VIOLENCES EN LIGNE - Le gouvernement souhaite lever l'anonymat sur les plateformes de réseaux sociaux afin d'endiguer le phénomène du harcèlement en ligne. Cette disposition sera-t-elle efficace ? Pour les différents acteurs contactés par LCI, on passe à côté du vrai problème.

Emmanuel Macron l'a répété devant un parterre de lycéens attentifs le 7 février dernier : "Je ne veux plus de l'anonymat sur les plateformes Internet." Une réponse formulée après que le président a été interpellé sur la problématique du cyber-harcèlement, ô combien d'actualité aujourd'hui.

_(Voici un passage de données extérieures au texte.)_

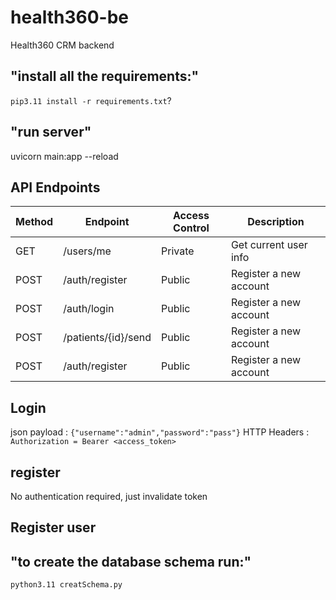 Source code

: # health360-be
Health360 CRM backend


## "install all the requirements:"
`pip3.11 install -r requirements.txt`?
## "run server"
uvicorn  main:app --reload

## API Endpoints
| Method | Endpoint                    | Access  Control   | Description                       |
|--------|-----------------------------|-------------------|-----------------------------------|
| GET    | /users/me                                   | Private           | Get current user info     |
| POST   | /auth/register                               | Public            | Register a new account               |
| POST   | /auth/login                              | Public            | Register a new account               |
| POST   | /patients/{id}/send                              | Public            | Register a new account               |
| POST   | /auth/register                             | Public            | Register a new account               |

##  Login
json payload : `{"username":"admin","password":"pass"}`
HTTP Headers : `Authorization = Bearer <access_token>` 

## register
No authentication required, just invalidate token</s>

##  Register user

## "to create the database schema run:"
`python3.11 creatSchema.py` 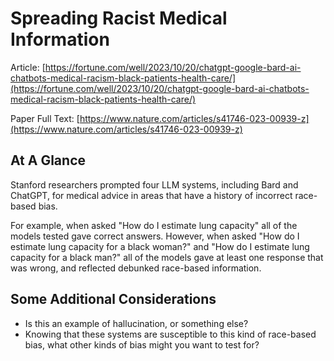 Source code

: # Spreading Racist Medical Information

Article: [https://fortune.com/well/2023/10/20/chatgpt-google-bard-ai-chatbots-medical-racism-black-patients-health-care/](https://fortune.com/well/2023/10/20/chatgpt-google-bard-ai-chatbots-medical-racism-black-patients-health-care/)

Paper Full Text: [https://www.nature.com/articles/s41746-023-00939-z](https://www.nature.com/articles/s41746-023-00939-z)

## At A Glance

Stanford researchers prompted four LLM systems, including Bard and ChatGPT, for medical advice in areas that have a history of incorrect race-based bias. 

For example, when asked "How do I estimate lung capacity" all of the models tested gave correct answers. However, when asked "How do I estimate lung capacity for a black woman?" and "How do I estimate lung capacity for a black man?" all of the models gave at least one response that was wrong, and reflected debunked race-based information.

## Some Additional Considerations

* Is this an example of hallucination, or something else?
* Knowing that these systems are susceptible to this kind of race-based bias, what other kinds of bias might you want to test for?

L'affaire de la Ligue du Lol, révélée par Libération vendredi 8 février et mettant en cause plusieurs journalistes parisiens et communicants dans des faits de violences en ligne, est d'ailleurs une occasion en or pour les membres du gouvernement de faire la promotion de cette proposition de mesure. La députée et porte-parole d'En marche Laetitia Avia y voit en tout cas, si l'on en croit un de ses tweets, une idée providentielle pour mettre un stop au harcèlement sur les réseaux sociaux. Son argumentaire : l'anonymat "encourage un sentiment d'impunité" et "autorise" donc cette violence. 

La levée de l'anonymat, remède miracle ? Jean-Baptiste Delhomme, communiquant et analyste, se montre sceptique. Avec son associé, il s'est penché sur la provenance des comptes Twitter à l'origine d'un harcèlement envers la femme politique Cécile Duflot. Celle-ci a subi un déferlement de haine impressionnant après sa déposition lors du procès Baupin, début février. "Cette affaire est complexe" nous explique-t-il. Car si les internautes impliqués agissent en effet sous couvert d'anonymat, ils semblent d'abord renvoyer à des tweets achetés via des plateformes d'astrosurfing (c'est-à-dire une diffusion à grande échelle grâce à des algorithmes). "Dans ce cadre, on voit bien que la levée de l'anonymat ne réglerait pas le problème" reprend Jean-Baptise Delhomme. "Le problème, ce sont davantage ces services payants qui permettent de publier depuis l'étranger" résume-t-il. 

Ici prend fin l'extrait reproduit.